▶ **DATASET**

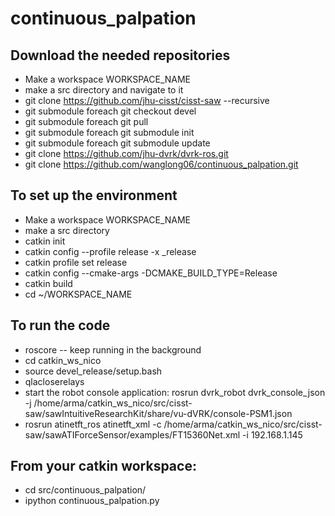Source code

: # continuous_palpation

## Download the needed repositories
* Make a workspace WORKSPACE_NAME
* make a src directory and navigate to it
* git clone https://github.com/jhu-cisst/cisst-saw --recursive
* git submodule foreach git checkout devel
* git submodule foreach git pull
* git submodule foreach git submodule init
* git submodule foreach git submodule update
* git clone https://github.com/jhu-dvrk/dvrk-ros.git
* git clone https://github.com/wanglong06/continuous_palpation.git

## To set up the environment
* Make a workspace WORKSPACE_NAME
* make a src directory
* catkin init
* catkin config --profile release -x _release
* catkin profile set release
* catkin config --cmake-args -DCMAKE_BUILD_TYPE=Release
* catkin build
* cd ~/WORKSPACE_NAME

## To run the code
* roscore
--	keep running in the background	
* cd catkin_ws_nico
* source devel_release/setup.bash
* qlacloserelays
* start the robot console application: rosrun dvrk_robot dvrk_console_json -j /home/arma/catkin_ws_nico/src/cisst-saw/sawIntuitiveResearchKit/share/vu-dVRK/console-PSM1.json
* rosrun atinetft_ros atinetft_xml -c /home/arma/catkin_ws_nico/src/cisst-saw/sawATIForceSensor/examples/FT15360Net.xml -i 192.168.1.145

## From your catkin workspace:
* cd src/continuous_palpation/
* ipython continuous_palpation.py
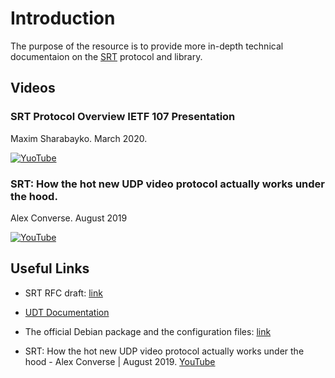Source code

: # Introduction

The purpose of the resource is to provide more in-depth technical documentaion
on the [SRT](https://github.com/Haivision/srt/) protocol and library.

## Videos

### SRT Protocol Overview IETF 107 Presentation

Maxim Sharabayko. March 2020.

[![YuoTube](https://img.youtube.com/vi/VrE3dJej5IE/0.jpg)](https://www.youtube.com/watch?v=VrE3dJej5IE)

### SRT: How the hot new UDP video protocol actually works under the hood.

Alex Converse. August 2019

[![YouTube](https://img.youtube.com/vi/m1FABQtAjgU/0.jpg)](https://www.youtube.com/watch?v=m1FABQtAjgU)

## Useful Links

* SRT RFC draft: [link](https://tools.ietf.org/html/draft-sharabayko-mops-srt-00)

* [UDT Documentation](http://udt.sourceforge.net/doc.html)

* The official Debian package and the configuration files: [link](https://salsa.debian.org/debian/libsrt/tree/master/debian)

* SRT: How the hot new UDP video protocol actually works under the hood - Alex Converse | August 2019. [YouTube](https://www.youtube.com/watch?v=m1FABQtAjgU)

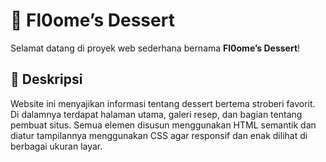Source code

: # 🍓 Fl0ome’s Dessert

Selamat datang di proyek web sederhana bernama **Fl0ome’s Dessert**!  

## 🍓 Deskripsi

Website ini menyajikan informasi tentang dessert bertema stroberi favorit. Di dalamnya terdapat halaman utama, galeri resep, dan bagian tentang pembuat situs. Semua elemen disusun menggunakan HTML semantik dan diatur tampilannya menggunakan CSS agar responsif dan enak dilihat di berbagai ukuran layar.
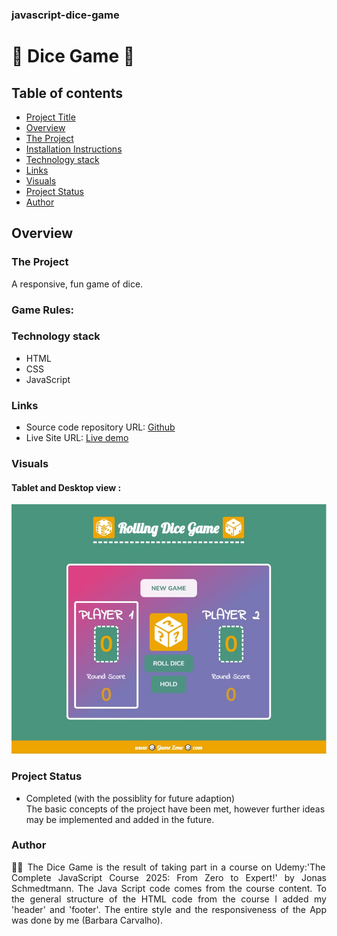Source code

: ### javascript-dice-game

# 🎲 Dice Game 🎲

## Table of contents

- [Project Title](#dice-game)
- [Overview](#overview)
- [The Project](#the-project)
- [Installation Instructions](#game-rules)
- [Technology stack](#technology-stack)
- [Links](#links)
- [Visuals](#visuals)
- [Project Status](#project-status)
- [Author](#author)

## Overview

### The Project

A responsive, fun game of dice.

### Game Rules:

### Technology stack

- HTML
- CSS
- JavaScript

### Links

- Source code repository URL: [Github](https://github.com/basiacarvalho/javascript-dice-game)
- Live Site URL: [Live demo](https://basiacarvalho.github.io/javascript-dice-game/)

### Visuals

#### Tablet and Desktop view :

![Screenshot](./images/game.jpg)

### Project Status

- Completed (with the possiblity for future adaption)\
  The basic concepts of the project have been met, however further ideas may be implemented and added in the future.

### Author

<p align="justify">👩‍💻 The Dice Game is the result of taking part in a course on Udemy:'The Complete JavaScript Course 2025: From Zero to Expert!' by Jonas Schmedtmann. The Java Script code comes from the course content.
To the general structure of the HTML code from the course I added my 'header' and 'footer'. The entire style and the responsiveness of the App was done by me (Barbara Carvalho).
</p>
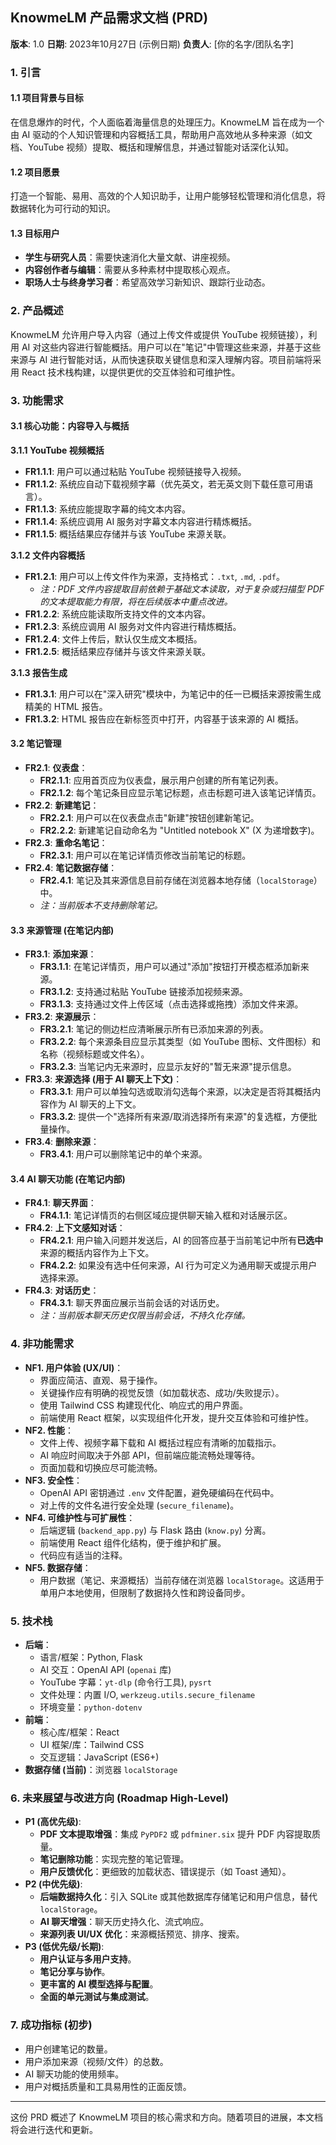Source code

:## KnowmeLM 产品需求文档 (PRD)

**版本**: 1.0
**日期**: 2023年10月27日 (示例日期)
**负责人**: [你的名字/团队名字]

### 1. 引言

#### 1.1 项目背景与目标
在信息爆炸的时代，个人面临着海量信息的处理压力。KnowmeLM 旨在成为一个由 AI 驱动的个人知识管理和内容概括工具，帮助用户高效地从多种来源（如文档、YouTube 视频）提取、概括和理解信息，并通过智能对话深化认知。

#### 1.2 项目愿景
打造一个智能、易用、高效的个人知识助手，让用户能够轻松管理和消化信息，将数据转化为可行动的知识。

#### 1.3 目标用户
*   **学生与研究人员**：需要快速消化大量文献、讲座视频。
*   **内容创作者与编辑**：需要从多种素材中提取核心观点。
*   **职场人士与终身学习者**：希望高效学习新知识、跟踪行业动态。

### 2. 产品概述

KnowmeLM 允许用户导入内容（通过上传文件或提供 YouTube 视频链接），利用 AI 对这些内容进行智能概括。用户可以在"笔记"中管理这些来源，并基于这些来源与 AI 进行智能对话，从而快速获取关键信息和深入理解内容。项目前端将采用 React 技术栈构建，以提供更优的交互体验和可维护性。

### 3. 功能需求

#### 3.1 核心功能：内容导入与概括

**3.1.1 YouTube 视频概括**
*   **FR1.1.1**: 用户可以通过粘贴 YouTube 视频链接导入视频。
*   **FR1.1.2**: 系统应自动下载视频字幕（优先英文，若无英文则下载任意可用语言）。
*   **FR1.1.3**: 系统应能提取字幕的纯文本内容。
*   **FR1.1.4**: 系统应调用 AI 服务对字幕文本内容进行精炼概括。
*   **FR1.1.5**: 概括结果应存储并与该 YouTube 来源关联。

**3.1.2 文件内容概括**
*   **FR1.2.1**: 用户可以上传文件作为来源，支持格式：`.txt`, `.md`, `.pdf`。
    *   *注：PDF 文件内容提取目前依赖于基础文本读取，对于复杂或扫描型 PDF 的文本提取能力有限，将在后续版本中重点改进。*
*   **FR1.2.2**: 系统应能读取所支持文件的文本内容。
*   **FR1.2.3**: 系统应调用 AI 服务对文件内容进行精炼概括。
*   **FR1.2.4**: 文件上传后，默认仅生成文本概括。
*   **FR1.2.5**: 概括结果应存储并与该文件来源关联。

**3.1.3 报告生成**
*   **FR1.3.1**: 用户可以在"深入研究"模块中，为笔记中的任一已概括来源按需生成精美的 HTML 报告。
*   **FR1.3.2**: HTML 报告应在新标签页中打开，内容基于该来源的 AI 概括。

#### 3.2 笔记管理

*   **FR2.1**: **仪表盘**：
    *   **FR2.1.1**: 应用首页应为仪表盘，展示用户创建的所有笔记列表。
    *   **FR2.1.2**: 每个笔记条目应显示笔记标题，点击标题可进入该笔记详情页。
*   **FR2.2**: **新建笔记**：
    *   **FR2.2.1**: 用户可以在仪表盘点击"新建"按钮创建新笔记。
    *   **FR2.2.2**: 新建笔记自动命名为 "Untitled notebook X" (X 为递增数字)。
*   **FR2.3**: **重命名笔记**：
    *   **FR2.3.1**: 用户可以在笔记详情页修改当前笔记的标题。
*   **FR2.4**: **笔记数据存储**：
    *   **FR2.4.1**: 笔记及其来源信息目前存储在浏览器本地存储（`localStorage`）中。
    *   *注：当前版本不支持删除笔记。*

#### 3.3 来源管理 (在笔记内部)

*   **FR3.1**: **添加来源**：
    *   **FR3.1.1**: 在笔记详情页，用户可以通过"添加"按钮打开模态框添加新来源。
    *   **FR3.1.2**: 支持通过粘贴 YouTube 链接添加视频来源。
    *   **FR3.1.3**: 支持通过文件上传区域（点击选择或拖拽）添加文件来源。
*   **FR3.2**: **来源展示**：
    *   **FR3.2.1**: 笔记的侧边栏应清晰展示所有已添加来源的列表。
    *   **FR3.2.2**: 每个来源条目应显示其类型（如 YouTube 图标、文件图标）和名称（视频标题或文件名）。
    *   **FR3.2.3**: 当笔记内无来源时，应显示友好的"暂无来源"提示信息。
*   **FR3.3**: **来源选择 (用于 AI 聊天上下文)**：
    *   **FR3.3.1**: 用户可以单独勾选或取消勾选每个来源，以决定是否将其概括内容作为 AI 聊天的上下文。
    *   **FR3.3.2**: 提供一个"选择所有来源/取消选择所有来源"的复选框，方便批量操作。
*   **FR3.4**: **删除来源**：
    *   **FR3.4.1**: 用户可以删除笔记中的单个来源。

#### 3.4 AI 聊天功能 (在笔记内部)

*   **FR4.1**: **聊天界面**：
    *   **FR4.1.1**: 笔记详情页的右侧区域应提供聊天输入框和对话展示区。
*   **FR4.2**: **上下文感知对话**：
    *   **FR4.2.1**: 用户输入问题并发送后，AI 的回答应基于当前笔记中所有**已选中**来源的概括内容作为上下文。
    *   **FR4.2.2**: 如果没有选中任何来源，AI 行为可定义为通用聊天或提示用户选择来源。
*   **FR4.3**: **对话历史**：
    *   **FR4.3.1**: 聊天界面应展示当前会话的对话历史。
    *   *注：当前版本聊天历史仅限当前会话，不持久化存储。*

### 4. 非功能需求

*   **NF1. 用户体验 (UX/UI)**：
    *   界面应简洁、直观、易于操作。
    *   关键操作应有明确的视觉反馈（如加载状态、成功/失败提示）。
    *   使用 Tailwind CSS 构建现代化、响应式的用户界面。
    *   前端使用 React 框架，以实现组件化开发，提升交互体验和可维护性。
*   **NF2. 性能**：
    *   文件上传、视频字幕下载和 AI 概括过程应有清晰的加载指示。
    *   AI 响应时间取决于外部 API，但前端应能流畅处理等待。
    *   页面加载和切换应尽可能流畅。
*   **NF3. 安全性**：
    *   OpenAI API 密钥通过 `.env` 文件配置，避免硬编码在代码中。
    *   对上传的文件名进行安全处理 (`secure_filename`)。
*   **NF4. 可维护性与可扩展性**：
    *   后端逻辑 (`backend_app.py`) 与 Flask 路由 (`know.py`) 分离。
    *   前端使用 React 组件化结构，便于维护和扩展。
    *   代码应有适当的注释。
*   **NF5. 数据存储**：
    *   用户数据（笔记、来源概括）当前存储在浏览器 `localStorage`。这适用于单用户本地使用，但限制了数据持久性和跨设备同步。

### 5. 技术栈

*   **后端**：
    *   语言/框架：Python, Flask
    *   AI 交互：OpenAI API (`openai` 库)
    *   YouTube 字幕：`yt-dlp` (命令行工具), `pysrt`
    *   文件处理：内置 I/O, `werkzeug.utils.secure_filename`
    *   环境变量：`python-dotenv`
*   **前端**：
    *   核心库/框架：React
    *   UI 框架/库：Tailwind CSS
    *   交互逻辑：JavaScript (ES6+)
*   **数据存储 (当前)**：浏览器 `localStorage`

### 6. 未来展望与改进方向 (Roadmap High-Level)

*   **P1 (高优先级)**:
    *   **PDF 文本提取增强**：集成 `PyPDF2` 或 `pdfminer.six` 提升 PDF 内容提取质量。
    *   **笔记删除功能**：实现完整的笔记管理。
    *   **用户反馈优化**：更细致的加载状态、错误提示（如 Toast 通知）。
*   **P2 (中优先级)**:
    *   **后端数据持久化**：引入 SQLite 或其他数据库存储笔记和用户信息，替代 `localStorage`。
    *   **AI 聊天增强**：聊天历史持久化、流式响应。
    *   **来源列表 UI/UX 优化**：来源概括预览、排序、搜索。
*   **P3 (低优先级/长期)**:
    *   **用户认证与多用户支持**。
    *   **笔记分享与协作**。
    *   **更丰富的 AI 模型选择与配置**。
    *   **全面的单元测试与集成测试**。

### 7. 成功指标 (初步)

*   用户创建笔记的数量。
*   用户添加来源（视频/文件）的总数。
*   AI 聊天功能的使用频率。
*   用户对概括质量和工具易用性的正面反馈。

---

这份 PRD 概述了 KnowmeLM 项目的核心需求和方向。随着项目的进展，本文档将会进行迭代和更新。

▶ **EXERCISE PROMPT**
I need each line of the entries that holds the string "arma" located and copied.

▶ **TASK OUTPUT**
* start the robot console application: rosrun dvrk_robot dvrk_console_json -j /home/arma/catkin_ws_nico/src/cisst-saw/sawIntuitiveResearchKit/share/vu-dVRK/console-PSM1.json
* rosrun atinetft_ros atinetft_xml -c /home/arma/catkin_ws_nico/src/cisst-saw/sawATIForceSensor/examples/FT15360Net.xml -i 192.168.1.145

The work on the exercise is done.